◆ Directions
Use the entries below and reproduce exactly the lines from the one containing "instant appear as" down to the one containing "mathematical demonstrations. But", both of them included.

Data excerpts
"""

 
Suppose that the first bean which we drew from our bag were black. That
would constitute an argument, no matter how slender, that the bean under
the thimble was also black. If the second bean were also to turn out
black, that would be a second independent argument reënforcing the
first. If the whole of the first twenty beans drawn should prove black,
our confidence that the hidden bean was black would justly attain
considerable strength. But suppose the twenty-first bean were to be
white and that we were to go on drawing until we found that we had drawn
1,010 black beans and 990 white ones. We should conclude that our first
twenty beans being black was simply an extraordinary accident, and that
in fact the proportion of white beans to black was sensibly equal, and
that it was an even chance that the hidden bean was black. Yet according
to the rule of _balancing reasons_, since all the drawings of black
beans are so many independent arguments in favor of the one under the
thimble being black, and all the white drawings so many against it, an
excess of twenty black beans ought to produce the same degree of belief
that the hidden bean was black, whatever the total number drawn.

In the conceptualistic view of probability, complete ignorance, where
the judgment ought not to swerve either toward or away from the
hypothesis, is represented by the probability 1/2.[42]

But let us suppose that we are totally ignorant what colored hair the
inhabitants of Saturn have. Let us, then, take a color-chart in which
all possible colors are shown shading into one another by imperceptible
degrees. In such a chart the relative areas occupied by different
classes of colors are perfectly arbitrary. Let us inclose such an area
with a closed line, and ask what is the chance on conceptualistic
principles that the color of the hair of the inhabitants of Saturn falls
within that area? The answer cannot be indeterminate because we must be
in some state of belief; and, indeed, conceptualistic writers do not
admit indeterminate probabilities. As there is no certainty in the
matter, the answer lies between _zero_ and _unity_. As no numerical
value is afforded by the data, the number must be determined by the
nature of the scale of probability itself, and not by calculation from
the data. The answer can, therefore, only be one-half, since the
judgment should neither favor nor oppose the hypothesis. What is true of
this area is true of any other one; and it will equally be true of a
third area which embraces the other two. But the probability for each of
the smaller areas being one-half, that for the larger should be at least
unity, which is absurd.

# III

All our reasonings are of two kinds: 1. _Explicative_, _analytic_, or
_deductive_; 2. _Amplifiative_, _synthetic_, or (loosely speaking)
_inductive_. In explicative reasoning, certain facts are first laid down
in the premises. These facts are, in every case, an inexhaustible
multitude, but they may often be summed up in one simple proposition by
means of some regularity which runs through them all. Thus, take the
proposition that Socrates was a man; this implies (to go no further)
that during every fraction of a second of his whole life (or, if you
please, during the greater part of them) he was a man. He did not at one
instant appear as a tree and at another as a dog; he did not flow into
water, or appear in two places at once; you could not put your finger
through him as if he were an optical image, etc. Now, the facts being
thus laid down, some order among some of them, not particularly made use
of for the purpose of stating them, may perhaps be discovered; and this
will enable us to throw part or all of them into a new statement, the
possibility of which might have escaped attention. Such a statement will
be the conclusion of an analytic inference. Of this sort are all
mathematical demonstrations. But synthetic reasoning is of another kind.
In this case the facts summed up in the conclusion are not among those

"""

◆ Written response
instant appear as a tree and at another as a dog; he did not flow into
water, or appear in two places at once; you could not put your finger
through him as if he were an optical image, etc. Now, the facts being
thus laid down, some order among some of them, not particularly made use
of for the purpose of stating them, may perhaps be discovered; and this
will enable us to throw part or all of them into a new statement, the
possibility of which might have escaped attention. Such a statement will
be the conclusion of an analytic inference. Of this sort are all
mathematical demonstrations. But synthetic reasoning is of another kind.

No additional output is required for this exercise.